DATA TO PROCESS —
.....

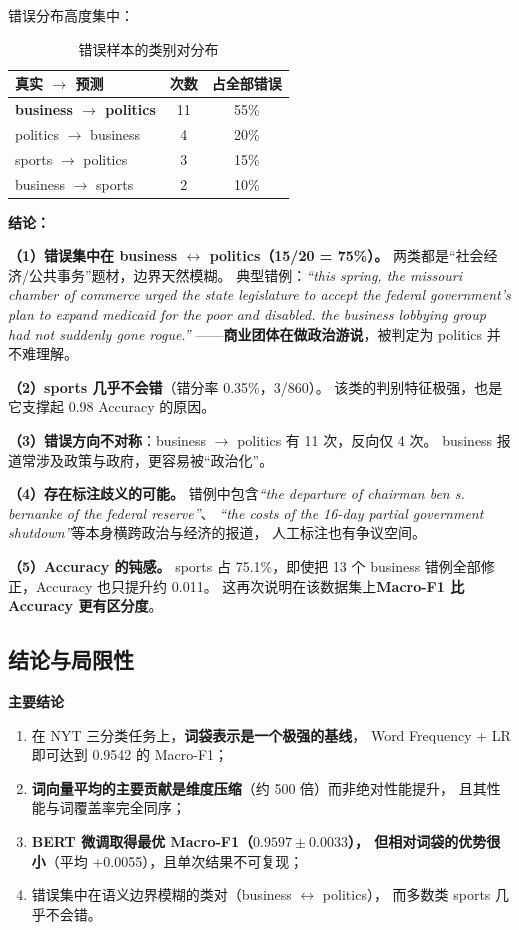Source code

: \documentclass[12pt,a4paper]{ctexart}
\newcommand{\best}[1]{\textbf{#1}}
\begin{document}
错误分布高度集中：

\begin{table}[htbp]
\centering
\small
\caption{错误样本的类别对分布}
\label{tab:errdist}
\begin{tabular}{lcc}
\toprule
真实 $\to$ 预测 & 次数 & 占全部错误 \\
\midrule
\best{business $\to$ politics} & 11 & 55\% \\
politics $\to$ business & 4 & 20\% \\
sports $\to$ politics & 3 & 15\% \\
business $\to$ sports & 2 & 10\% \\
\bottomrule
\end{tabular}
\end{table}

\textbf{结论：}

\textbf{（1）错误集中在 business $\leftrightarrow$ politics（15/20 = 75\%）。}
两类都是``社会经济/公共事务''题材，边界天然模糊。
典型错例：\emph{``this spring, the missouri chamber of commerce urged the state
legislature to accept the federal government's plan to expand medicaid for the poor
and disabled. the business lobbying group had not suddenly gone rogue.''}
——\textbf{商业团体在做政治游说}，被判定为 politics 并不难理解。

\textbf{（2）sports 几乎不会错}（错分率 0.35\%，3/860）。
该类的判别特征极强，也是它支撑起 0.98 Accuracy 的原因。

\textbf{（3）错误方向不对称}：business $\to$ politics 有 11 次，反向仅 4 次。
business 报道常涉及政策与政府，更容易被``政治化''。

\textbf{（4）存在标注歧义的可能。}
错例中包含\emph{``the departure of chairman ben s. bernanke of the federal reserve''}、
\emph{``the costs of the 16-day partial government shutdown''}等本身横跨政治与经济的报道，
人工标注也有争议空间。

\textbf{（5）Accuracy 的钝感。}
sports 占 75.1\%，即使把 13 个 business 错例全部修正，Accuracy 也只提升约 0.011。
这再次说明在该数据集上\textbf{Macro-F1 比 Accuracy 更有区分度}。

\subsection{结论与局限性}

\textbf{主要结论}

\begin{enumerate}
  \item 在 NYT 三分类任务上，\textbf{词袋表示是一个极强的基线}，
        Word Frequency + LR 即可达到 0.9542 的 Macro-F1；
  \item \textbf{词向量平均的主要贡献是维度压缩}（约 500 倍）而非绝对性能提升，
        且其性能与词覆盖率完全同序；
  \item \textbf{BERT 微调取得最优 Macro-F1（$0.9597\pm0.0033$），
        但相对词袋的优势很小}（平均 +0.0055），且单次结果不可复现；
  \item 错误集中在语义边界模糊的类对（business $\leftrightarrow$ politics），
        而多数类 sports 几乎不会错。
\end{enumerate}
\end{document}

.....

THE PROBLEM — None of the pictures belong in the copy; repeat all other material exactly.

ANSWER BOX —
Source code

: \documentclass[12pt,a4paper]{ctexart}
\newcommand{\best}[1]{\textbf{#1}}
\begin{document}
错误分布高度集中：

\begin{table}[htbp]
\centering
\small
\caption{错误样本的类别对分布}
\label{tab:errdist}
\begin{tabular}{lcc}
\toprule
真实 $\to$ 预测 & 次数 & 占全部错误 \\
\midrule
\best{business $\to$ politics} & 11 & 55\% \\
politics $\to$ business & 4 & 20\% \\
sports $\to$ politics & 3 & 15\% \\
business $\to$ sports & 2 & 10\% \\
\bottomrule
\end{tabular}
\end{table}

\textbf{结论：}

\textbf{（1）错误集中在 business $\leftrightarrow$ politics（15/20 = 75\%）。}
两类都是``社会经济/公共事务''题材，边界天然模糊。
典型错例：\emph{``this spring, the missouri chamber of commerce urged the state
legislature to accept the federal government's plan to expand medicaid for the poor
and disabled. the business lobbying group had not suddenly gone rogue.''}
——\textbf{商业团体在做政治游说}，被判定为 politics 并不难理解。

\textbf{（2）sports 几乎不会错}（错分率 0.35\%，3/860）。
该类的判别特征极强，也是它支撑起 0.98 Accuracy 的原因。

\textbf{（3）错误方向不对称}：business $\to$ politics 有 11 次，反向仅 4 次。
business 报道常涉及政策与政府，更容易被``政治化''。

\textbf{（4）存在标注歧义的可能。}
错例中包含\emph{``the departure of chairman ben s. bernanke of the federal reserve''}、
\emph{``the costs of the 16-day partial government shutdown''}等本身横跨政治与经济的报道，
人工标注也有争议空间。

\textbf{（5）Accuracy 的钝感。}
sports 占 75.1\%，即使把 13 个 business 错例全部修正，Accuracy 也只提升约 0.011。
这再次说明在该数据集上\textbf{Macro-F1 比 Accuracy 更有区分度}。

\subsection{结论与局限性}

\textbf{主要结论}

\begin{enumerate}
  \item 在 NYT 三分类任务上，\textbf{词袋表示是一个极强的基线}，
        Word Frequency + LR 即可达到 0.9542 的 Macro-F1；
  \item \textbf{词向量平均的主要贡献是维度压缩}（约 500 倍）而非绝对性能提升，
        且其性能与词覆盖率完全同序；
  \item \textbf{BERT 微调取得最优 Macro-F1（$0.9597\pm0.0033$），
        但相对词袋的优势很小}（平均 +0.0055），且单次结果不可复现；
  \item 错误集中在语义边界模糊的类对（business $\leftrightarrow$ politics），
        而多数类 sports 几乎不会错。
\end{enumerate}
\end{document}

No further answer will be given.